Valentino chegou à América em 1913. Trazia em si o sangue latino, e uma vontade de enriquecer, tão comum aos jovens imigrantes. Ainda na Europa envolvera-se em um escândalo quando sua amante matou o marido. Na verdade Rodolfo não tinha perspectivas reais, mas tinha a esperança, inerente a quem faz sua própria história. Havia aprendido a dançar em Paris, e depois de algum tempo exercendo as mais diversas atividades, como office boy, jardineiro, garçom e copeiro, pôde enfim se tornar dançarino. Ganhava pouco como dançarino, e passou a oferecer seus serviços de acompanhante.

Já na América, o jovem foi visto e admirado dançando em muitas casas. Foi quando foi convidado a fazer testes para filmes. Fez por volta de 20 participações em filmes, sem ser creditado. Dentre eles  “Alimony” (1917), “The battle of the sexes” (1914), “My official wife” (1914), “Seventeen” (1919). Em “A Society sensation” trabalhou ao lado de Carmel Mayers, fazendo finalmente uma personagem com nome, o de filho de magnata. O filme seguinte, “Eyes of youth” faria os produtores abrirem os olhos para um potencial sucesso do rapaz. Mas o início de tudo viria com “The four horsemen of the apocalypse” (Os Quatro Cavaleiros do Apocalipse).

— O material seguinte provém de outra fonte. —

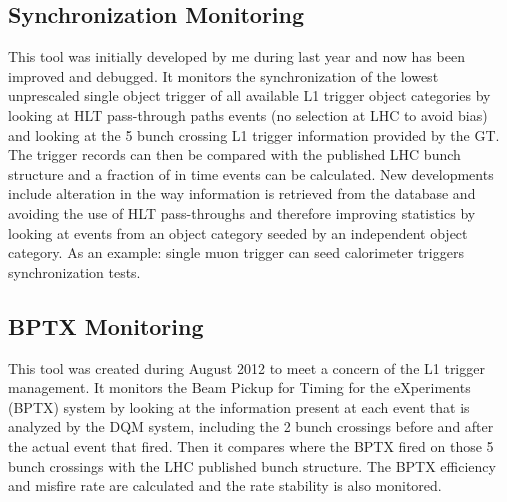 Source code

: \subsection{Synchronization Monitoring}

This tool was initially developed by me during last year and now has been improved and debugged. It monitors
the synchronization of the lowest unprescaled single object trigger of all available L1 trigger object categories
by looking at HLT pass-through paths events (no selection at LHC to avoid bias) and looking at the 5 bunch crossing
L1 trigger information provided by the GT. The trigger records can then be compared with the published LHC bunch
structure and a fraction of in time events can be calculated. New developments include alteration in the way
information is retrieved from the database and avoiding the use of HLT pass-throughs and therefore improving statistics
by looking at events from an object category seeded by an independent object category. As an example: single muon
trigger can seed calorimeter triggers synchronization tests.


\subsection{BPTX Monitoring}

This tool was created during August 2012 to meet a concern of the L1 trigger management. It monitors the Beam
Pickup for Timing for the eXperiments (BPTX) system by looking at the information present at each event that 
is analyzed by the DQM system, including the 2 bunch crossings before and after the actual event that fired. Then it 
compares where the BPTX fired on those 5 bunch crossings with the LHC published bunch structure. The BPTX efficiency 
and misfire rate are calculated and the rate stability is also monitored.


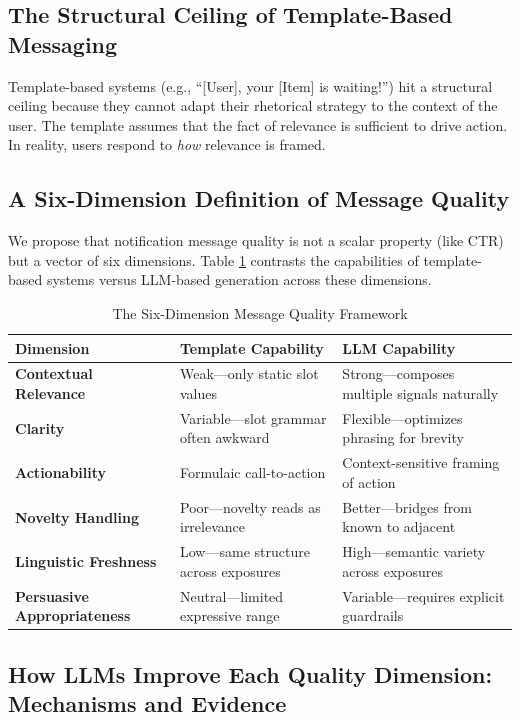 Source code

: \documentclass[sigconf]{acmart}
\begin{document}
\subsection{The Structural Ceiling of Template-Based Messaging}

Template-based systems (e.g., ``[User], your [Item] is waiting!'') hit a structural ceiling because they cannot adapt their rhetorical strategy to the context of the user. The template assumes that the fact of relevance is sufficient to drive action. In reality, users respond to \textit{how} relevance is framed. 

\subsection{A Six-Dimension Definition of Message Quality}

We propose that notification message quality is not a scalar property (like CTR) but a vector of six dimensions. Table \ref{tab:quality_framework} contrasts the capabilities of template-based systems versus LLM-based generation across these dimensions.

\begin{table}[t]
\caption{The Six-Dimension Message Quality Framework}
\label{tab:quality_framework}
\begin{tabular}{p{3.5cm}p{5.5cm}p{5.5cm}}
\toprule
\textbf{Dimension} & \textbf{Template Capability} & \textbf{LLM Capability} \\
\midrule
\textbf{Contextual Relevance} & Weak---only static slot values & Strong---composes multiple signals naturally \\
\textbf{Clarity} & Variable---slot grammar often awkward & Flexible---optimizes phrasing for brevity \\
\textbf{Actionability} & Formulaic call-to-action & Context-sensitive framing of action \\
\textbf{Novelty Handling} & Poor---novelty reads as irrelevance & Better---bridges from known to adjacent \\
\textbf{Linguistic Freshness} & Low---same structure across exposures & High---semantic variety across exposures \\
\textbf{Persuasive Appropriateness} & Neutral---limited expressive range & Variable---requires explicit guardrails \\
\bottomrule
\end{tabular}
\end{table}

\subsection{How LLMs Improve Each Quality Dimension: Mechanisms and Evidence}
\end{document}
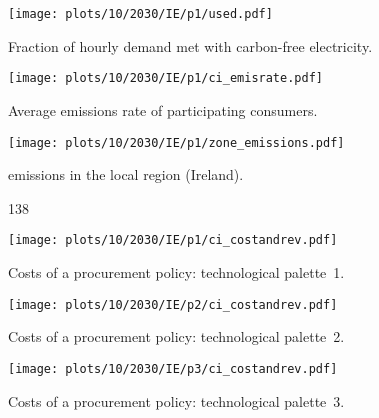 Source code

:\begin{figure*}
    \centering
    \begin{subfigure}{0.5\textwidth}
        \centering
        \caption{Fraction of hourly demand met with carbon-free electricity.}
        \texttt{[image: plots/10/2030/IE/p1/used.pdf]}
        \label{fig:10-2030-IE-p1-used}
    \end{subfigure}%
    \begin{subfigure}{0.5\textwidth}
        \centering
        \caption{Average emissions rate of participating consumers.}
        \texttt{[image: plots/10/2030/IE/p1/ci\_emisrate.pdf]}
        \label{fig:10-2030-IE-p1-ci_emisrate}
    \end{subfigure}

    \begin{subfigure}{0.5\textwidth}
        \centering
        \caption{\co emissions in the local region (Ireland).}
        \texttt{[image: plots/10/2030/IE/p1/zone\_emissions.pdf]}
        \label{fig:10-2030-IE-p1-zone_emissions}
    \end{subfigure}%
    \begin{subfigure}{0.5\textwidth}138
        \caption{Costs of a procurement policy: technological palette~1.}
        \texttt{[image: plots/10/2030/IE/p1/ci\_costandrev.pdf]}
        \label{fig:10-2030-IE-p1-ci_costandrev}
    \end{subfigure}%

    \begin{subfigure}{0.5\textwidth}
        \centering
        \caption{Costs of a procurement policy: technological palette~2.}
        \texttt{[image: plots/10/2030/IE/p2/ci\_costandrev.pdf]}
        \label{fig:10-2030-IE-p2-ci_costandrev}
    \end{subfigure}%
    \begin{subfigure}{0.5\textwidth}
        \centering
        \caption{Costs of a procurement policy: technological palette~3.}
        \texttt{[image: plots/10/2030/IE/p3/ci\_costandrev.pdf]}
        \label{fig:10-2030-IE-p3-ci_costandrev}
    \end{subfigure}

    \caption{Results for the case of Ireland 2030. 10\% participation rate. 
    Data for the Figures \ref{fig:10-2030-IE-p1-used}--\ref{fig:10-2030-IE-p1-zone_emissions} is for the technological palette~1 scenario.}
    \label{fig:10-2030-IE-6plots}
\end{figure*}



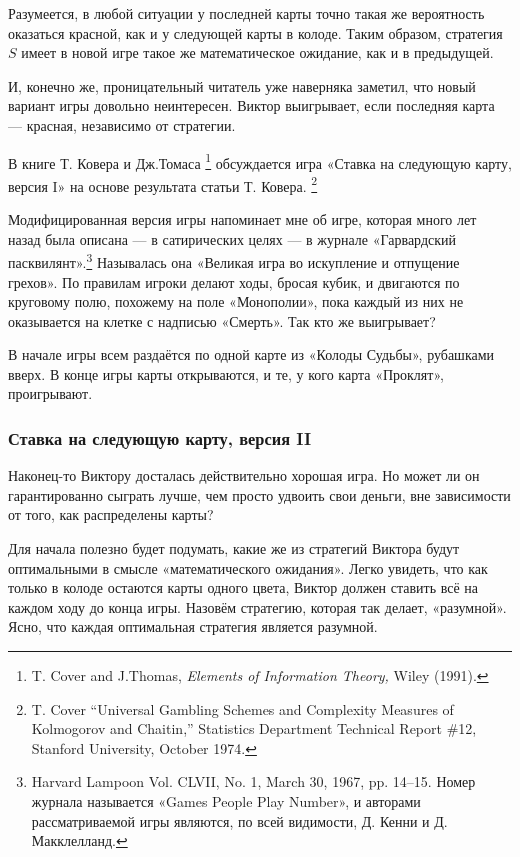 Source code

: Разумеется, в любой ситуации у последней карты точно такая же вероятность оказаться красной, как и у следующей карты в колоде.
Таким образом, стратегия $S$ имеет в новой игре такое же математическое ожидание, как и в предыдущей.

И, конечно же, проницательный читатель уже наверняка заметил, что новый вариант игры довольно неинтересен.
Виктор выигрывает, если последняя карта --- красная, независимо от стратегии.
\heart

В книге Т. Ковера и Дж.Томаса%
\footnote{T. Cover and J.Thomas, \emph{Elements of Information Theory,} Wiley (1991).} 
обсуждается игра «Ставка на следующую карту, версия I» на основе результата статьи Т. Ковера.%
\footnote{T. Cover “Universal Gambling Schemes and Complexity Measures of Kolmogorov and Chaitin,” Statistics Department Technical Report \#12, Stanford University, October 1974.}

Модифицированная версия игры %
напоминает мне об игре, которая много лет назад была описана --- в сатирических целях --- в журнале «Гарвардский пасквилянт».\footnote{Harvard Lampoon Vol. CLVII, No. 1, March 30, 1967, pp. 14--15.
Номер журнала называется «Games People Play Number», и авторами рассматриваемой игры являются, по всей видимости, Д. Кенни и Д. Макклелланд.%
}
Называлась она «Великая игра во искупление и отпущение грехов».
По правилам игроки делают ходы, бросая кубик, и двигаются по круговому полю, похожему на поле «Монополии», пока каждый из них не оказывается на клетке с надписью «Смерть».
Так кто же выигрывает?

В начале игры всем раздаётся по одной карте из «Колоды Судьбы», рубашками вверх.
В конце игры карты открываются, и те, у кого карта «Проклят», проигрывают.

\subsubsection*{Ставка на следующую карту, версия II}%

Наконец-то Виктору досталась действительно хорошая игра.
Но может ли он гарантированно сыграть лучше, чем просто удвоить свои деньги, вне зависимости от того, как распределены карты?

\medskip

Для начала полезно будет подумать, какие же из стратегий Виктора будут оптимальными в смысле «математического ожидания».
Легко увидеть, что как только в колоде остаются карты одного цвета, Виктор должен ставить всё на каждом ходу до конца игры.
Назовём стратегию, которая так делает, «разумной».
Ясно, что каждая оптимальная стратегия является разумной.

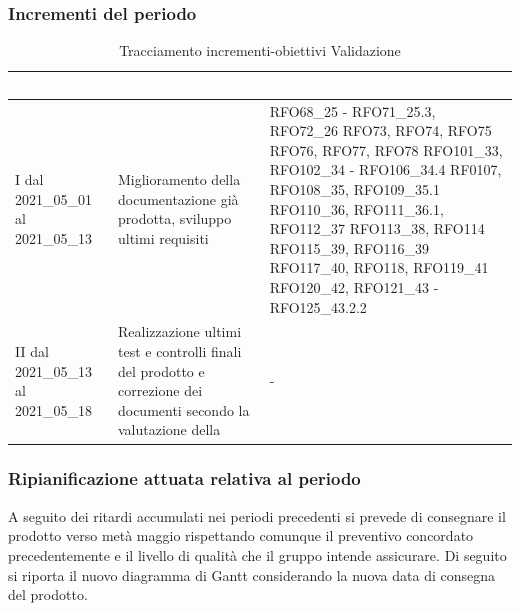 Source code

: \subsubsection{Incrementi del periodo}
\label{IncrementiValidazione}
\begin{table}[H]
	\begin{center}
		\begin{tabular}{ |C{3cm} C{6cm} C{7cm}| }
			\textcolor{white}{\textbf{Incremento}} & \textcolor{white}{\textbf{Obiettivi}} & \textcolor{white}{\textbf{Requisiti}} \\ \hline
			I dal 2021\_05\_01 al 2021\_05\_13& Miglioramento della documentazione già prodotta, sviluppo ultimi requisiti & RFO68\_25 - RFO71\_25.3, RFO72\_26 \newline
			RFO73,
			RFO74,
			RFO75 \newline
			RFO76, RFO77, RFO78 \newline
			RFO101\_33, RFO102\_34 - RFO106\_34.4 \newline
			RF0107,  RFO108\_35, RFO109\_35.1 \newline 
			RFO110\_36, RFO111\_36.1, RFO112\_37 \newline
			RFO113\_38, RFO114 \newline RFO115\_39, RFO116\_39 \newline
			RFO117\_40,
			RFO118, RFO119\_41 \newline
			RFO120\_42, RFO121\_43 - RFO125\_43.2.2
			\\ \hline
			II dal 2021\_05\_13 al 2021\_05\_18 	& 
			Realizzazione ultimi test e controlli finali del prodotto e correzione dei documenti secondo la valutazione della  & -\\ \hline
		\end{tabular}
		\caption{Tracciamento incrementi-obiettivi Validazione}
	\end{center}
\end{table}
\subsubsection{Ripianificazione attuata relativa al periodo} \label{RipianificazioneValidazione}
A seguito dei ritardi accumulati nei periodi precedenti si prevede di consegnare il prodotto verso metà maggio rispettando comunque il preventivo concordato precedentemente e il livello di qualità che il gruppo intende assicurare. Di seguito si riporta il nuovo diagramma di Gantt considerando la nuova data di consegna del prodotto.

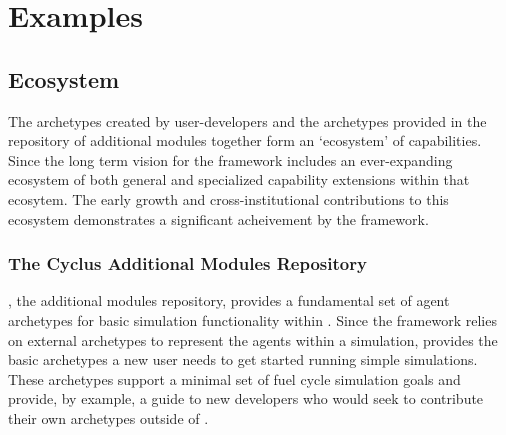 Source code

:\section{Examples}
%

%


\subsection{Ecosystem}

The archetypes created by user-developers and the archetypes provided in the 
\Cycamore \cite{carlsen_cycamore_2014} repository of additional modules 
together form an `ecosystem' of capabilities. Since the long term vision for 
the \Cyclus framework includes an ever-expanding ecosystem of both general and 
specialized capability extensions within that ecosytem. The early growth and 
cross-institutional contributions to this ecosystem demonstrates a significant 
acheivement by the \Cyclus framework. 

\subsubsection{The Cyclus Additional Modules Repository}

\Cycamore, the \Cyclus additional modules repository, provides a fundamental 
set of agent archetypes for basic simulation functionality within \Cyclus.
Since the \Cyclus framework relies on external archetypes to represent the 
agents within a simulation, 
\Cycamore provides the basic archetypes a new user needs to get started running 
simple simulations. 
These archetypes support a minimal set of fuel cycle simulation goals and 
provide, by example, a guide to new developers who would seek to contribute 
their own archetypes outside of \Cycamore.


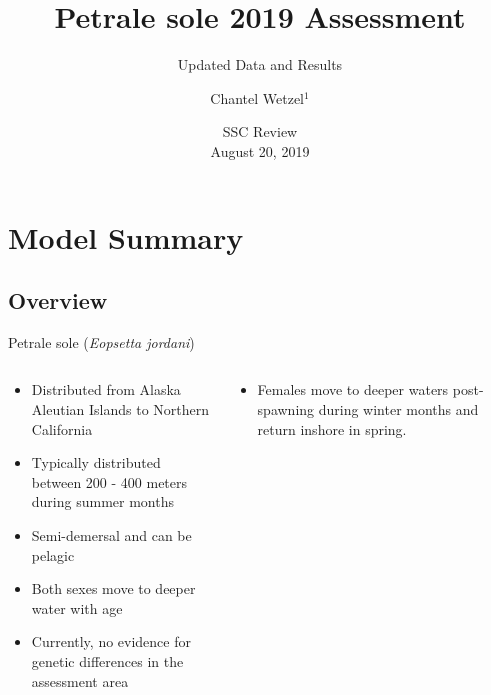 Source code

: \documentclass[pdf]{beamer}\usepackage[]{graphicx}\usepackage[]{color}
\title{Petrale sole 2019 Assessment}
\subtitle{Updated Data and Results}
\author{Chantel Wetzel$^{1}$}
\institute[NWFSC]{
Northwest Fisheries Science Center$^1$ \\
\medskip
}
\date{{\footnotesize SSC Review \\ August 20, 2019}}
\begin{document}
\begin{frame}
  \titlepage
\end{frame}


\section{Model Summary}
\subsection{Overview}
\begin{frame}{Petrale sole (\textit{Eopsetta jordani})}
\begin{columns}
  \begin{column}{0.5\textwidth}
      \begin{itemize}
        \item Distributed from  Alaska Aleutian Islands to Northern California
        \item Typically distributed between 200 - 400 meters during summer months
        \item Semi-demersal and can be pelagic
        \item Both sexes move to deeper water with age
        \item Currently, no evidence for genetic differences in the assessment area
      \end{itemize}
  \end{column}
  
  \begin{column}{0.5\textwidth}
    \begin{itemize}
        \item Females move to deeper waters post-spawning during winter months and return inshore in spring.
      \end{itemize}
  \end{column}
\end{columns}
\end{frame}
\end{document}
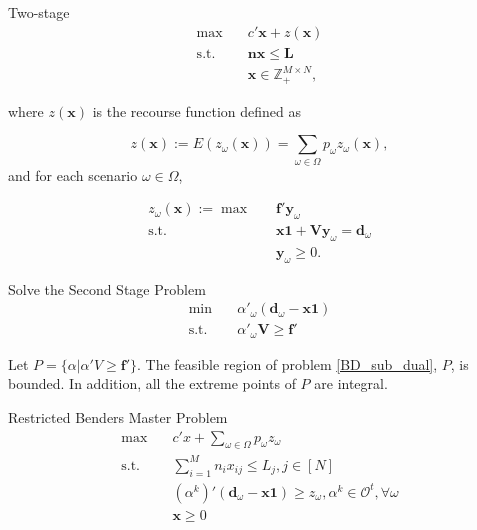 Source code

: \begin{frame}{Two-stage}
  \begin{equation}\label{BD_master}
    \begin{aligned}
  \max \quad & c{'} \mathbf{x}+ z(\mathbf{x}) \\
  \text {s.t.} \quad & \mathbf{n} \mathbf{x} \leq \mathbf{L} \\
  & \mathbf{x} \in \mathbb{Z}_{+}^{M \times N},
  \end{aligned}
  \end{equation}

  where $z(\mathbf{x})$ is the recourse function defined as 

$$z(\mathbf{x}) := E(z_{\omega}(\mathbf{x})) = \sum_{\omega \in \Omega} p_{\omega} z_{\omega}(\mathbf{x}),$$ and for each scenario $\omega \in \Omega$, 

  \begin{equation}\label{BD_sub}
    \begin{aligned}
      z_{\omega}(\mathbf{x}) := \max \quad & \mathbf{f}{'} \mathbf{y}_{\omega} \\
      \text {s.t.} \quad & \mathbf{x} \mathbf{1} + \mathbf{V} \mathbf{y}_{\omega} = \mathbf{d}_{\omega} \\
       & \mathbf{y}_{\omega} \geq 0.
    \end{aligned}
    \end{equation}
\end{frame}

\begin{frame}{Solve the Second Stage Problem}
  \begin{equation}\label{BD_sub_dual}
    \begin{aligned}
      \min \quad & \alpha{'}_{\omega} (\mathbf{d}_{\omega}- \mathbf{x} \mathbf{1}) \\
      \text {s.t.} \quad & \alpha{'}_{\omega} \mathbf{V} \geq \mathbf{f}{'}
    \end{aligned}
    \end{equation}

    Let $P = \{\alpha|\alpha{'}V \geq \mathbf{f}{'}\}$. 
    The feasible region of problem \eqref{BD_sub_dual}, $P$, is bounded. In addition, all the extreme points of $P$ are integral.
\end{frame}

\begin{frame}{Restricted Benders Master Problem}
  \begin{equation}\label{BD_master2}
    \begin{aligned}
      \max \quad & c{'} x + \sum_{\omega \in \Omega} p_{\omega} z_{\omega} \\
      \text {s.t.} \quad & \sum_{i=1}^{M} n_{i} x_{ij} \leq L_j, j \in [N] \\
      & (\alpha^{k}){'}(\mathbf{d}_{\omega}- \mathbf{x} \mathbf{1}) \geq z_{\omega}, \alpha^k \in \mathcal{O}^{t}, \forall \omega \\
       & \mathbf{x} \geq 0
    \end{aligned}
  \end{equation}  
\end{frame}
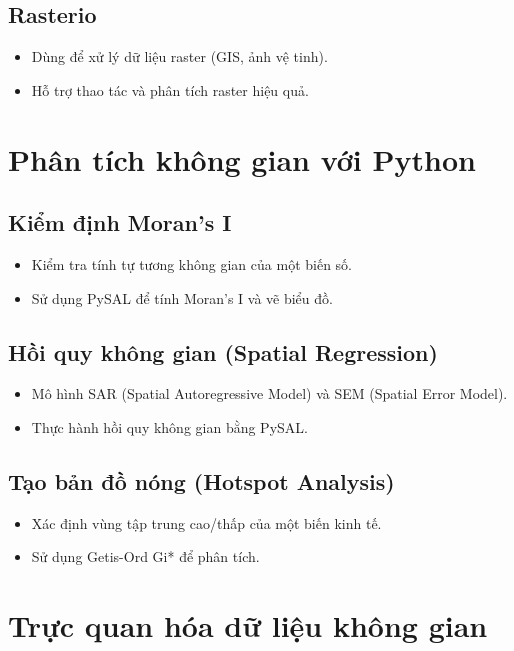 \subsection{Rasterio}
\begin{itemize}
    \item Dùng để xử lý dữ liệu raster (GIS, ảnh vệ tinh).
    \item Hỗ trợ thao tác và phân tích raster hiệu quả.
\end{itemize}

\section{Phân tích không gian với Python}
\subsection{Kiểm định Moran's I}
\begin{itemize}
    \item Kiểm tra tính tự tương không gian của một biến số.
    \item Sử dụng PySAL để tính Moran's I và vẽ biểu đồ.
\end{itemize}

\subsection{Hồi quy không gian (Spatial Regression)}
\begin{itemize}
    \item Mô hình SAR (Spatial Autoregressive Model) và SEM (Spatial Error Model).
    \item Thực hành hồi quy không gian bằng PySAL.
\end{itemize}

\subsection{Tạo bản đồ nóng (Hotspot Analysis)}
\begin{itemize}
    \item Xác định vùng tập trung cao/thấp của một biến kinh tế.
    \item Sử dụng Getis-Ord Gi* để phân tích.
\end{itemize}

\section{Trực quan hóa dữ liệu không gian}
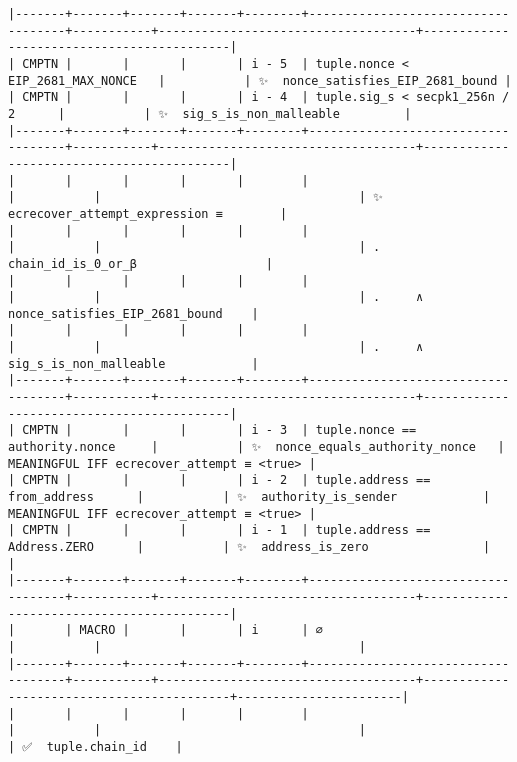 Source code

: \documentclass[varwidth=\maxdimen,margin=0.5cm,multi={verbatim}]{standalone}
\begin{document}
\begin{verbatim}
|-------+-------+-------+-------+--------+------------------------------------+-----------+------------------------------------+-------------------------------------------|
| CMPTN |       |       |       | i - 5  | tuple.nonce < EIP_2681_MAX_NONCE   |           | ✨  nonce_satisfies_EIP_2681_bound |
| CMPTN |       |       |       | i - 4  | tuple.sig_s < secpk1_256n / 2      |           | ✨  sig_s_is_non_malleable         |
|-------+-------+-------+-------+--------+------------------------------------+-----------+------------------------------------+-------------------------------------------|
|       |       |       |       |        |                                    |           |                                    | ✨  ecrecover_attempt_expression ≡        |
|       |       |       |       |        |                                    |           |                                    | .     chain_id_is_0_or_β                  |
|       |       |       |       |        |                                    |           |                                    | .     ∧ nonce_satisfies_EIP_2681_bound    |
|       |       |       |       |        |                                    |           |                                    | .     ∧ sig_s_is_non_malleable            |
|-------+-------+-------+-------+--------+------------------------------------+-----------+------------------------------------+-------------------------------------------|
| CMPTN |       |       |       | i - 3  | tuple.nonce == authority.nonce     |           | ✨  nonce_equals_authority_nonce   | MEANINGFUL IFF ecrecover_attempt ≡ <true> |
| CMPTN |       |       |       | i - 2  | tuple.address == from_address      |           | ✨  authority_is_sender            | MEANINGFUL IFF ecrecover_attempt ≡ <true> |
| CMPTN |       |       |       | i - 1  | tuple.address == Address.ZERO      |           | ✨  address_is_zero                |                                           |
|-------+-------+-------+-------+--------+------------------------------------+-----------+------------------------------------+-------------------------------------------|
|       | MACRO |       |       | i      | ∅                                  |           |                                    |
|-------+-------+-------+-------+--------+------------------------------------+-----------+------------------------------------+-------------------------------------------+-----------------------|
|       |       |       |       |        |                                    |           |                                    |                                           | ✅  tuple.chain_id    |

\end{verbatim}
\end{document}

A cena de tango, dirigida por Rex Ingram, integrava toda uma gestualidade, desenvoltura e versatilidade que Valentino aprendera nos tempos de dança. A segurança com a qual o ator desenvolveu a cena cativou a todos e a câmera, assim como as mulheres, sentiram-se atraídos por ele, seguindo-o por onde ele andasse. Estava claro que algo estava surgindo. Além de atrair para si as luzes, o homem utilizava-se de artifícios até então considerados femininos, como a sensualidade e a delicadeza dos gestos, muito bem ensaiados em seu quarto, em frente ao espelho.

Rodolfo tinha algo de andrógeno numa época em que nem se sabia da androgenia. Quem é este? As histórias e boatos sobre sua vida começaram a incendiar jornais e algo que particularmente o irritara era o questionamento sobre sua sexualidade. E de tudo se falava sobre ele, desde romances com colegas de elenco até seus problemas conjugais.

Acontece que o maior amante latino curiosamente casou-se com duas mulheres notadamente lésbicas. A primeira delas, Jean Acker, fugiu na noite de núpcias, por não conseguir levar o casamento à frente. No entanto ofereceu resistência a uma separação posterior. Isso acabou por prejudicar o próximo casamento de Rodolfo, dessa vez com Natasha Rambova. Natasha fazia parte do clã de Alla Nazimova, famosa lésbica de Hollywood. A veterana atriz não ficou muito satisfeita por sua querida ter preferido ficar com o jovem ator e teria feito de tudo para que se separassem.

Após contrair núpcias com Natasha, Rodolfo passou pelo maior constrangimento de sua vida, quando foi preso por bigamia e teve que jurar nunca ter tido relações sexuais com sua segunda esposa. O depoimento foi tão patético que muitos riram no momento, afinal, o casal vivia na mesma casa há vários meses.Valentino ultrapassava o limite da imagem, e tornava-se ele próprio a personagem, a máscara. Tornou-se assim, o primeiro dos grandes ídolos de massa, algo pop, nos dias de hoje.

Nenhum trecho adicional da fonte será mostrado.